Ascend gears up for cancer immunotherapy trials

By Dylan Bushell-Embling
Thursday, 22 August, 2013

Ascend gears up for cancer immunotherapy trials

The life science sector is devoting a lot of attention to immunotherapy in cancer treatment. Citi Research Equities recently estimated that immunotherapy will become the treatment backbone for up to 60% of cancers over the next 10 years.

Melbourne-based Ascend Biopharmaceuticals is preparing to enter pivotal clinical trials for two cancer treatment candidates, a cancer vaccine and an oncolytic virus, and is well placed to capitalise on this immunotherapy momentum.

Ascend CEO Clement Leong said the Australian trials will focus on breast cancer and nodular basal cell carcinoma (BCC) respectively.

Ascend Biopharmaceuticals was founded out of Australia’s Austin Research Institute - now the Burnet Institute - in 2006. Leong was a founding investor and chairman of the company, and was appointed CEO around a year ago.

ASN-004: Training the immune system

ASN-004 is a cancer vaccine which is designed to train the immune system to selectively destroy cancer cells by recognising tumour antigen MUC-1. The antigen is expressed in a wide variety of cancer types, but Ascend is initially planning to commercialise the vaccine in breast cancer.

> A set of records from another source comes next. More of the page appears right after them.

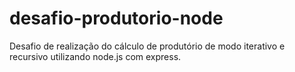 # desafio-produtorio-node
Desafio de realização do cálculo de produtório de modo iterativo e recursivo utilizando node.js com express.

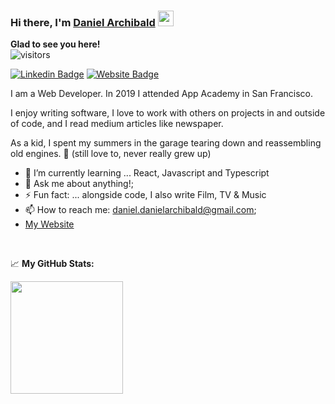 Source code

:### Hi there, I'm <a href="https://admiring-pike-75c4b2.netlify.app/" target="_blank">Daniel Archibald</a> <img src="https://media.giphy.com/media/hvRJCLFzcasrR4ia7z/giphy.gif" width="25px">
<!--
**PagoDingo/PagoDingo**
-->
<b>Glad to see you here!</b><br>
![visitors](https://visitor-badge.glitch.me/badge?page_id=page.id)


[![Linkedin Badge](https://img.shields.io/badge/-LinkedIn-0e76a8?style=flat-square&logo=Linkedin&logoColor=white)](https://www.linkedin.com/in/daniel-archibald-4213389b/)
[![Website Badge](https://img.shields.io/badge/Website-3b5998?style=flat-square&logo=google-chrome&logoColor=white)](https://admiring-pike-75c4b2.netlify.app/)

I am a Web Developer. In 2019 I attended App Academy in San Francisco.

I enjoy writing software, I love to work with others on projects in and outside of code, and I read medium articles like newspaper. 

As a kid, I spent my summers in the garage tearing down and reassembling old engines. :wrench: (still love to, never really grew up)


- 🌱 I’m currently learning ... React, Javascript and Typescript
- 💬 Ask me about anything!;
- ⚡ Fun fact: ... alongside code, I also write Film, TV & Music
- 📫 How to reach me: daniel.danielarchibald@gmail.com;
- <a href='https://admiring-pike-75c4b2.netlify.app/' target="_blank">My Website</a>

</br>
<!--END_SECTION:waka-->


📈 **My GitHub Stats:**

<p>
  <!-- <img height="180em" src="https://github-readme-stats.vercel.app/api?username=PagoDingo&show_icons=true&hide_border=true&&count_private=true&include_all_commits=true" /> -->
  <img height="180em" src="https://github-readme-stats.vercel.app/api/top-langs/?username=PagoDingo&exclude_repo=KNN-Image-Classification&show_icons=true&hide_border=true&layout=compact&langs_count=8"/>
</p>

Leong said the breast cancer focus is due to the development history of the product. The vaccine is based on work by then Austin Research Institute professor Ian McKenzie during the late ’80s and early ’90s. The work culminated in a study demonstrating encouraging results in early-stage breast cancer.

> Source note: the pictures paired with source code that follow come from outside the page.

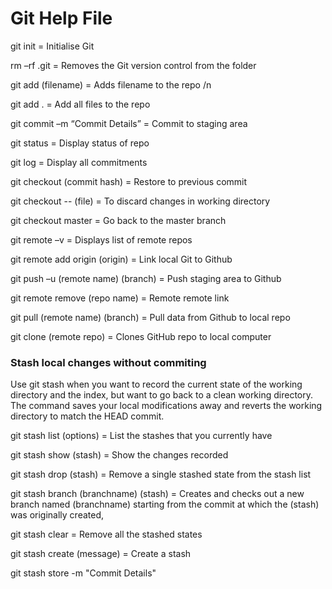 # Git Help File

git init = Initialise Git

rm –rf .git = Removes the Git version control from the folder

git add (filename) = Adds filename to the repo /n

git add . = Add all files to the repo

git commit –m “Commit Details” = Commit to staging area

git status = Display status of repo

git log = Display all commitments

git checkout (commit hash) = Restore to previous commit

git checkout -- (file) = To discard changes in working directory

git checkout master = Go back to the master branch

git remote –v = Displays list of remote repos

git remote add origin (origin) = Link local Git to Github

git push –u (remote name) (branch) = Push staging area to Github

git remote remove (repo name) = Remote remote link

git pull (remote name) (branch) = Pull data from Github to local repo

git clone (remote repo) = Clones GitHub repo to local computer

### Stash local changes without commiting

Use git stash when you want to record the current state of the working directory and the index, but want to go back to a clean working directory. The command saves your local modifications away and reverts the working directory to match the HEAD commit.

git stash list (options) = List the stashes that you currently have

git stash show (stash) = Show the changes recorded

git stash drop (stash) = Remove a single stashed state from the stash list

git stash branch (branchname) (stash) = Creates and checks out a new branch named (branchname) starting from the commit at which the (stash) was originally created,

git stash clear = Remove all the stashed states

git stash create (message) = Create a stash

git stash store -m "Commit Details"
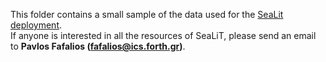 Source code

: This folder contains a small sample of the data used for the <a href="https://catalogues.sealitproject.eu/">SeaLit deployment</a>. <br>
If anyone is interested in all the resources of SeaLiT, please send an email to <b>Pavlos Fafalios (<fafalios@ics.forth.gr>)</b>.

“When we saw the data we were very impressed,” Leong said. “We knew that we had to do a lot of work around moving what was an academic program into a bona fide commercial program, but there were sufficient tantalising clinical results in breast cancer that caused us to invest into the program.”

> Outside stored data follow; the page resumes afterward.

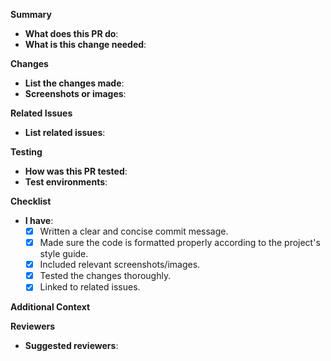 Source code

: **Summary**

* **What does this PR do**:
* **What is this change needed**:

**Changes**

* **List the changes made**:
* **Screenshots or images**:

**Related Issues**

* **List related issues**:

**Testing**

* **How was this PR tested**:
* **Test environments**:

**Checklist**

* **I have**:
  * [X] Written a clear and concise commit message.
  * [X] Made sure the code is formatted properly according to the project's style guide.
  * [X] Included relevant screenshots/images.
  * [X] Tested the changes thoroughly.
  * [X] Linked to related issues.

**Additional Context**

**Reviewers**

* **Suggested reviewers**:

During the course of clinical development, which focused on ensuring the product is approvable by regulators, the company has discovered ways to make improvements to the original composition. “We were able to discover that there’s a way of improving the immunogenicity of the vaccine,” Leong said.

While the details are subject to change, Ascend plans to commence a phase Ib trial of ASN-004 in late 2014. The company aims to enrol 24 breast cancer patients. Leong said the company felt the need to go back to a phase Ib study because of the improvements made to the vaccine composition.

“We’re building a bridge with a new product that we believe will be acceptable to the regulators,” he said. “And that’s why we really need to [re-establish] basic safety and basic characteristics of the product.”

ASN-002: An easier path to market

ASN-002 is an oncolytic virus designed to kill cancer cells through the release of interferon into tumour cells. Ascend has in-licensed the virus from French pharmaceutical company TransGene, and finally consummated this deal in June.

Ascend plans to trial the virus in BCC - a skin cancer - this year. Ascend has already identified three clinical sites and three “very enthusiastic” lead investigators for the BCC trial, Leong said. The company is also currently engaging with new contract manufacturers capable of growing with the company and working out the terms of contracts with CROs.

TransGene had originally studied the virus in cutaneous lymphoma and achieved good clinical results. But due to the rarity of the condition, investigators were struggling to recruit enough patients for a trial.

The company decided to explore ASN-002’s potential in other skin cancers and reasoned that Australia was a good place for a BCC trial. That’s when TransGene arranged to in-license the product to Ascend.

Ascend aims to get the BCC study underway in the next 6-8 months, Leong said. Clinical data from the cutaneous study shows that the composition is well tolerated, so the company is looking at conducting a phase IIa study.

“What we’re doing now is assessing whether we can get biological activity, and also show safety and get an understanding of the dosing regimen - whether it’s three injections or six injections,” Leong said.

The company aims to recruit at least 18 patients, but the trial will be designed to allow additional cohorts to be added, he said.

The choice of BCC as a target provides some key benefits for Ascend. For starters, BCC is very prevalent in Australia, meaning the company will have a large pool of patients to draw from. “In Victoria alone there are 30,000 cases a year,” Leong said. “And we’re looking for 18 patients.”

From a regulatory perspective, the barrier to approval is also lower, at least in the US, Leong said. The FCC typically uses overall survival time as the clinical measure for whether to be able to approve a cancer treatment, which can take 3-5 years to demonstrate in clinical trials.

But for BCC products, the regulators have previously used a metric called histological clearance. “You treat the cancer and you go back at the end of treatment and do a biopsy, and if there’s no more histological evidence of the cancer cell in the biopsy then it’s viewed as having cleared,” Leong said.

“And that is a tremendous difference in how long a trial will take. By virtue of that end-point, one can potentially complete a clinical trial in a third of the time or even less [compared to] an overall survival study.”